Born in Leipzig, Germany, in 1904, Hans Hartung, a French-born exponent of German ancestry among the top European figures in the field of abstractionism, attended the Akademie der Bildenden Künste in Leipzig and then Dresden before completing his studies in Munich with painter Max Doerner.

Hans Hartung and Abstract Expressionism

In Paris in the 1930s one of his earliest influences was the works of W. Kandinsky, then Alexander Calder, Joan Miró and Piet Mondrian coming to create profoundly singular abstract works.

In 1928, he met the young Norwegian artist Anna-Eva Bergman in Paris, who became his wife in 1929.

In 1931 he held his first exhibition in Dresden. penniless and ill he spent the next 3 years in Menorca. Then returned to Germany, but abhorring Nazism, he settled in Paris in 1935 where he became a French citizen in 1946.

Meanwhile, during World War II he took up service with the French Foreign Legion in North Africa and Alsace eventually ending up in a Spanish concentration camp from which he was freed only thanks to the Americans.

Artistic recovery after the war

Artistically inactive for six years he resumed his activity with numerous groups shows and works with broad swaths of colour, with stripes and calligraphic marks.

His first solo show was in 1947 at Galeria Lydia Conti in Paris followed by other exhibitions in Europe, the United States, Japan and Latin America.

His style transfers the artist’s pain and nightmares into abstract, lyrical painting.

Hartung and the French ‘tachism’

He covers his media with swirls and streaks, large dark masses drawn in oil, pastel or Indian ink.

According to Hartung only ‘tachism’ can convey the despair of the horrors of war.
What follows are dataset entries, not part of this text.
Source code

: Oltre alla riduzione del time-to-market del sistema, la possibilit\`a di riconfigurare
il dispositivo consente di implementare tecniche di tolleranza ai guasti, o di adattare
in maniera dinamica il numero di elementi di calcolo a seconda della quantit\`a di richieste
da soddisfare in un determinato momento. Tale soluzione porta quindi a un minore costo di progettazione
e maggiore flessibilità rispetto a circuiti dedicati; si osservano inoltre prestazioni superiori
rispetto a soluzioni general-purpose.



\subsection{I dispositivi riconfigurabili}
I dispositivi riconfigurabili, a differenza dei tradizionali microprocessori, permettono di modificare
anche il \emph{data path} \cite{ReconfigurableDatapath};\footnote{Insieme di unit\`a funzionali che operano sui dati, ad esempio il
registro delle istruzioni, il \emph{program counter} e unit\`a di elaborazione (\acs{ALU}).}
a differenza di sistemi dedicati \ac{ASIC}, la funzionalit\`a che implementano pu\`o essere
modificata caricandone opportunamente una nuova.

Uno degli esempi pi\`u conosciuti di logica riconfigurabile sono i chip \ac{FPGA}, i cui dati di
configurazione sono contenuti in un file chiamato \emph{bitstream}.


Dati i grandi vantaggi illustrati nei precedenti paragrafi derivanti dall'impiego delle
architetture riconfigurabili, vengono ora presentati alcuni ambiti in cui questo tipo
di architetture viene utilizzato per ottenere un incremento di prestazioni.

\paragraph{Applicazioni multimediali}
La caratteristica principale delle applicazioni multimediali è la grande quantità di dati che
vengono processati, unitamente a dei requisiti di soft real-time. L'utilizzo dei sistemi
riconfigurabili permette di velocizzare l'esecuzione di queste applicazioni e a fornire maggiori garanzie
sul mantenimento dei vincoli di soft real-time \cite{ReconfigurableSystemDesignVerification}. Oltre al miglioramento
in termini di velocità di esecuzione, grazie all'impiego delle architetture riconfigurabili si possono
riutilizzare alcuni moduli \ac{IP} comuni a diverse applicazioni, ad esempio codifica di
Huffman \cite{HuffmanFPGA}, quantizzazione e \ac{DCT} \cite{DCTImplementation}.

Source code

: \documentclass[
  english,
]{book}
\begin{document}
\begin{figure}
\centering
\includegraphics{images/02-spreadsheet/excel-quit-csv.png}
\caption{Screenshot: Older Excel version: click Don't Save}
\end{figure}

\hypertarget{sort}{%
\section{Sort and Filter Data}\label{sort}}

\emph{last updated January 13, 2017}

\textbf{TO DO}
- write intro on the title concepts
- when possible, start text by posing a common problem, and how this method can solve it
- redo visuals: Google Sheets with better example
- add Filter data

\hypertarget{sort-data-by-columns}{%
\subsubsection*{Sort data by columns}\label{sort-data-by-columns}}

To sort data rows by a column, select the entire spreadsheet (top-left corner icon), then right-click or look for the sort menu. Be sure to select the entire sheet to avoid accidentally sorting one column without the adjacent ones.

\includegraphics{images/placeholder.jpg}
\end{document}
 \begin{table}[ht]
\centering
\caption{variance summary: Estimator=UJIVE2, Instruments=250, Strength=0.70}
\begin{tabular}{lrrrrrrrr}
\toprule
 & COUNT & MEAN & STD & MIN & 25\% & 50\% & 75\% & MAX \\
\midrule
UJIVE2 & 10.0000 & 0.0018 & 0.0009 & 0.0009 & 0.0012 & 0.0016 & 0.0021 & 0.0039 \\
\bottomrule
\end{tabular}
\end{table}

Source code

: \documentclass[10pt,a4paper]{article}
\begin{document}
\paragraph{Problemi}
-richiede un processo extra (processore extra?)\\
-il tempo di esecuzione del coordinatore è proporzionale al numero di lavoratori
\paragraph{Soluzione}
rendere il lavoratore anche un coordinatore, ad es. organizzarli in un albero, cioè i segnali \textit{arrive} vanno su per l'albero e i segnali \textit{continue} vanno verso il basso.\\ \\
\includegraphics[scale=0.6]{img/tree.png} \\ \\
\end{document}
In 1960 he was awarded the Grand Prize of the Venice Biennale. In these years the painter began to use acrylics on large formats, which were scratched, scraped and struck by quick touches.

The French tachism practised in the post-war and 1950s was the American equivalent of action painting, characterised by spontaneous and intuitive gestures of the artist. In turn, it was part of a broader movement, that of informal art, in search of an authentic form of expression (abstract expressionism). The French Tachists were, however, more elegant and lyrical than their overseas American colleagues such as de Kooning and Pollock.
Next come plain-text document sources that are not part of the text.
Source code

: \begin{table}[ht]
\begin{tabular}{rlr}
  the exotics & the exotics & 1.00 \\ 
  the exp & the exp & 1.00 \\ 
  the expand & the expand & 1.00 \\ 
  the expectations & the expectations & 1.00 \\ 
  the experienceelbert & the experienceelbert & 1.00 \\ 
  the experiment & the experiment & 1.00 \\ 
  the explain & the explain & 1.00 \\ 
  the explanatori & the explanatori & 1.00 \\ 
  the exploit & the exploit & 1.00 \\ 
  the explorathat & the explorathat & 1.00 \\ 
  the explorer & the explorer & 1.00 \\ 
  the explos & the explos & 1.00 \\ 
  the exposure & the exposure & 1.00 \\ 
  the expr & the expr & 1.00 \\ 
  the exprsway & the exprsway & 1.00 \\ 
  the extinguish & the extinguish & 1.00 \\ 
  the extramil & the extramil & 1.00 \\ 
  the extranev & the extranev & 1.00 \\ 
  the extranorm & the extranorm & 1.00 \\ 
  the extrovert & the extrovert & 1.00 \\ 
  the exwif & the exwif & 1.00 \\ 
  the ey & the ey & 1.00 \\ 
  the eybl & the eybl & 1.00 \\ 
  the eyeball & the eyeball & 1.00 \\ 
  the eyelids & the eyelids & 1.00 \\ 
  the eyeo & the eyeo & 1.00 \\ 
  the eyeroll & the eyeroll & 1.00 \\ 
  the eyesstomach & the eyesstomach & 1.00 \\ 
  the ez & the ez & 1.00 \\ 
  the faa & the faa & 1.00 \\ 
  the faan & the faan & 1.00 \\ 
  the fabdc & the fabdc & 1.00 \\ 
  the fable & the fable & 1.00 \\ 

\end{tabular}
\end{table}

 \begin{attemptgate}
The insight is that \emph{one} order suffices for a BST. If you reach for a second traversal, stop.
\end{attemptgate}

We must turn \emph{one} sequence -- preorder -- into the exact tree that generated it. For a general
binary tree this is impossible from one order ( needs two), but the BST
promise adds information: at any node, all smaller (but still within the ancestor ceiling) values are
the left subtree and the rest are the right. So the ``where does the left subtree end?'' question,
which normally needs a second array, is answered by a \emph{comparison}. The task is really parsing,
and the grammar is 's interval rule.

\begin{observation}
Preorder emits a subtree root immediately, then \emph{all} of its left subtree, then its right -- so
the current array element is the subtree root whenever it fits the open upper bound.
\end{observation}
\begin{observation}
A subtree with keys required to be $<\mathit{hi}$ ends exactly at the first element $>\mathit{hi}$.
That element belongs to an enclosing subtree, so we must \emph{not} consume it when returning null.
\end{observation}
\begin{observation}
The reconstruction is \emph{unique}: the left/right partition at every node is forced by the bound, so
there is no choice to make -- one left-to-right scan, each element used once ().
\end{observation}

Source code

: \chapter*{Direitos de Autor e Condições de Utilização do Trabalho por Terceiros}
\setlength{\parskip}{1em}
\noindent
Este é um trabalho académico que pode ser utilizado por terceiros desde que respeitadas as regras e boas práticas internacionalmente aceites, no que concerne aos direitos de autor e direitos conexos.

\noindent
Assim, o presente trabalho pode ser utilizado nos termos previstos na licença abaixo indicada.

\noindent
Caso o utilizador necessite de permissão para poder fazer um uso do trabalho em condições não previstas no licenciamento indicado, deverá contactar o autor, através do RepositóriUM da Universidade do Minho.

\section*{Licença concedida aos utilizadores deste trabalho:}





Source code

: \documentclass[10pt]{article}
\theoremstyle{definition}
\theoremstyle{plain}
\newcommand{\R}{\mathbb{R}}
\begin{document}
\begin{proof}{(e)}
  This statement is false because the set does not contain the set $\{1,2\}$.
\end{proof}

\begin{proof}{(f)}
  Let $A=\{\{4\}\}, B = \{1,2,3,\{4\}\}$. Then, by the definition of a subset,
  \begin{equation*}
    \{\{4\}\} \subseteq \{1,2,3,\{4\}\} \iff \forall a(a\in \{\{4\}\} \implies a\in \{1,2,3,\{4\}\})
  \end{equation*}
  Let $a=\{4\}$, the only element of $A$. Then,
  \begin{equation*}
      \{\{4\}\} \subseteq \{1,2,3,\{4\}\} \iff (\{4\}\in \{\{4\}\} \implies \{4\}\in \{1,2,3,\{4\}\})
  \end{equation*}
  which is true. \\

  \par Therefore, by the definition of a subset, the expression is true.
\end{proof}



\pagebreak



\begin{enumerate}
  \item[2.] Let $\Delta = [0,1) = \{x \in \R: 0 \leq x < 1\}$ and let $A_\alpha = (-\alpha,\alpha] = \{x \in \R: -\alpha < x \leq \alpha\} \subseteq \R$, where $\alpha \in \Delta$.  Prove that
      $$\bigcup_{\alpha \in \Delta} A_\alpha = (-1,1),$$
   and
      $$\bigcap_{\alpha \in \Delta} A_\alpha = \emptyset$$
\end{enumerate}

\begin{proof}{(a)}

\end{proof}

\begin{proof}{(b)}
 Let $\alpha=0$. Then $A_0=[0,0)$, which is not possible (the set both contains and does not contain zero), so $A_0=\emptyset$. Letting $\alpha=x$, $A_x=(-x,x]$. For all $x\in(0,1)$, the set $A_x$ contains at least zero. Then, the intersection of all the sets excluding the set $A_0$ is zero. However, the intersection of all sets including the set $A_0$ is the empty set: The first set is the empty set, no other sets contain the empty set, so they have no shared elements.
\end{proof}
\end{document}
Hans Hartung ‘stigmatises’ his painting with a comb, broom or branches. In his work, he strives to fix the dynamism and constancy of the creative forces of light, spirit and matter.

In 1986, he began to create a series of chromatically vivid works, made with pours and drips on wrapping paper.

In the last three years of his life, he again renewed his expressive language, so that he could offer a final period of creation to himself and others.

His wife died in 1987, two years later the artist passed away in Antibes in 1989.